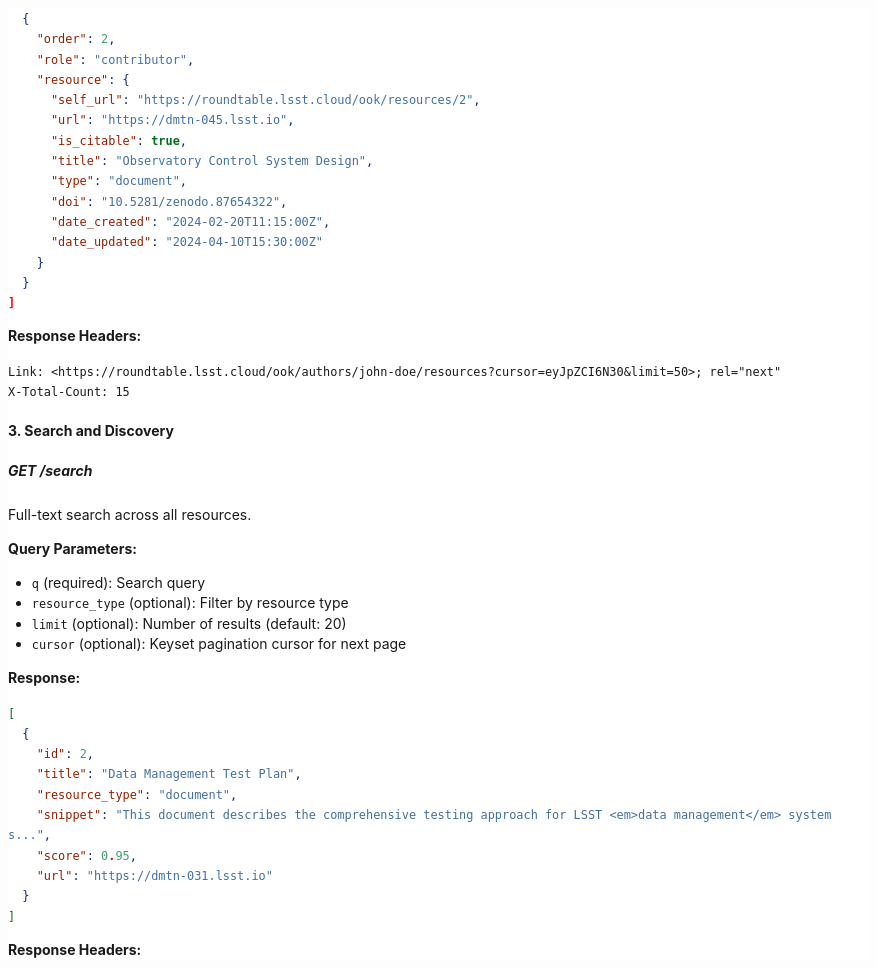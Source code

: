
 ```json
  {
    "order": 2,
    "role": "contributor",
    "resource": {
      "self_url": "https://roundtable.lsst.cloud/ook/resources/2",
      "url": "https://dmtn-045.lsst.io",
      "is_citable": true,
      "title": "Observatory Control System Design",
      "type": "document",
      "doi": "10.5281/zenodo.87654322",
      "date_created": "2024-02-20T11:15:00Z",
      "date_updated": "2024-04-10T15:30:00Z"
    }
  }
]
```

**Response Headers:**

```
Link: <https://roundtable.lsst.cloud/ook/authors/john-doe/resources?cursor=eyJpZCI6N30&limit=50>; rel="next"
X-Total-Count: 15
```

#### 3. Search and Discovery

##### GET /search

Full-text search across all resources.

**Query Parameters:**

- `q` (required): Search query
- `resource_type` (optional): Filter by resource type
- `limit` (optional): Number of results (default: 20)
- `cursor` (optional): Keyset pagination cursor for next page

**Response:**

```json
[
  {
    "id": 2,
    "title": "Data Management Test Plan",
    "resource_type": "document",
    "snippet": "This document describes the comprehensive testing approach for LSST <em>data management</em> systems...",
    "score": 0.95,
    "url": "https://dmtn-031.lsst.io"
  }
]
```

**Response Headers:**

→ What this task involves
Retype exactly, and only, the lines that run from the one with "##### GET /search" through the final line of the entries.

→ Response to the exercise
##### GET /search

Full-text search across all resources.

**Query Parameters:**

- `q` (required): Search query
- `resource_type` (optional): Filter by resource type
- `limit` (optional): Number of results (default: 20)
- `cursor` (optional): Keyset pagination cursor for next page

**Response:**

```json
[
  {
    "id": 2,
    "title": "Data Management Test Plan",
    "resource_type": "document",
    "snippet": "This document describes the comprehensive testing approach for LSST <em>data management</em> systems...",
    "score": 0.95,
    "url": "https://dmtn-031.lsst.io"
  }
]
```

**Response Headers:**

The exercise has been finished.